Cassandra Data Model with Narrow partition

2015-10-30 Thread chandrasekar.krc
Hi,

Could you please suggest if Narrow partition is a  good choice for the below 
use case.


1)  Write heavy event log table with 50m inserts per day with a peak load 
of 20K transaction per sec. There aren't any updates/deletes to records 
inserted. Records are inserted with a TTL of 60 days (retention period)
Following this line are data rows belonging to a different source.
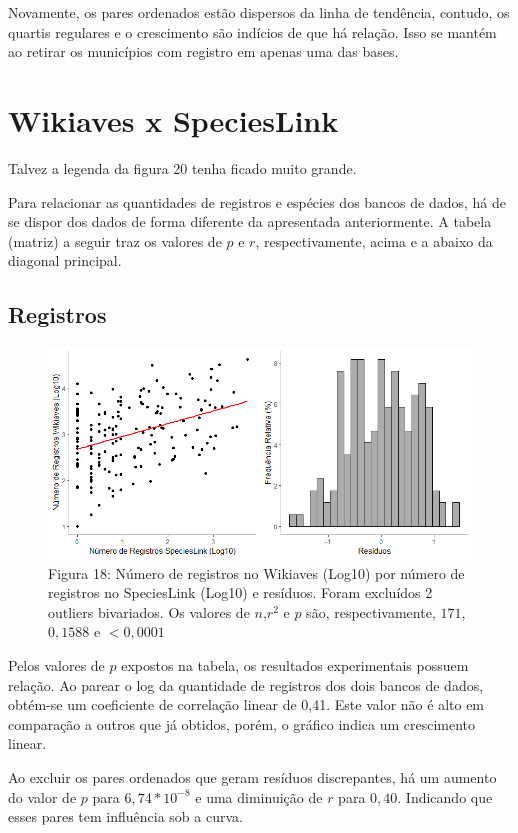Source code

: \documentclass[12pt]{extarticle}
\newenvironment{resposta}{ \color{mygray}}{}
\begin{document}
 \begin{resposta}
Novamente, os pares ordenados estão dispersos da linha de tendência, contudo, os quartis regulares e o crescimento são indícios de que há relação. Isso se mantém ao retirar os municípios com registro em apenas uma das bases.
\end{resposta}

\section{Wikiaves x SpeciesLink}

\hrulefill

Talvez a legenda da figura 20 tenha ficado muito grande.

\hrulefill


\begin{resposta}
Para relacionar as quantidades de registros e espécies dos bancos de dados, há de se dispor dos dados de forma diferente da apresentada anteriormente. A tabela (matriz) a seguir traz os valores de $p$ e $r$, respectivamente, acima e a abaixo da diagonal principal.
\end{resposta}

\newpage

\subsection{Registros}

\begin{figure}[h!]
\centering
\includegraphics[width = 12cm]{Imagens/G11.png}
\\{\scriptsize  Figura 18: Número de registros no Wikiaves (Log10) por número de registros no SpeciesLink (Log10) e resíduos. Foram excluídos 2 outliers bivariados. Os valores de $n$,$r^2$ e $p$ são, respectivamente, $171$, $0,1588$ e $<0,0001$}
\end{figure}

\begin{resposta}
Pelos valores de $p$ expostos na tabela, os resultados experimentais possuem relação. Ao parear o log da quantidade de registros dos dois bancos de dados, obtém-se um coeficiente de correlação linear de 0,41. Este valor não é alto em comparação a outros que já obtidos, porém, o gráfico indica um crescimento linear.

Ao excluir os pares ordenados que geram resíduos discrepantes, há um aumento do valor de $p$ para $6,74*10^{-8}$ e uma diminuição de $r$ para $0,40$. Indicando que esses pares tem influência sob a curva.
\end{resposta}
\end{document}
2)  The table has a single primary key which is a sequence number (27 
digits) generated by source application

3)  There are only two access patterns used - one by using the sequence 
number & the other using sequence number + event date (range scans also 
possible)

4)  My target data model in Cassandra is partitioned with sequence number 
as the primary key + event date as clustering columns to enable range scans on 
date.

5)  The Table has close to 120+ columns and the average row size comes 
close to 32K bytes

6)  Reads are very very less and account to <5% while inserts can be close 
to 95%.

7)  From a functional standpoint, I do not see any other columns that can 
be part of primary key to keep the partition reasonable (<100MB)

Questions:

1)  Is Narrow partition an ideal choice for the above use case.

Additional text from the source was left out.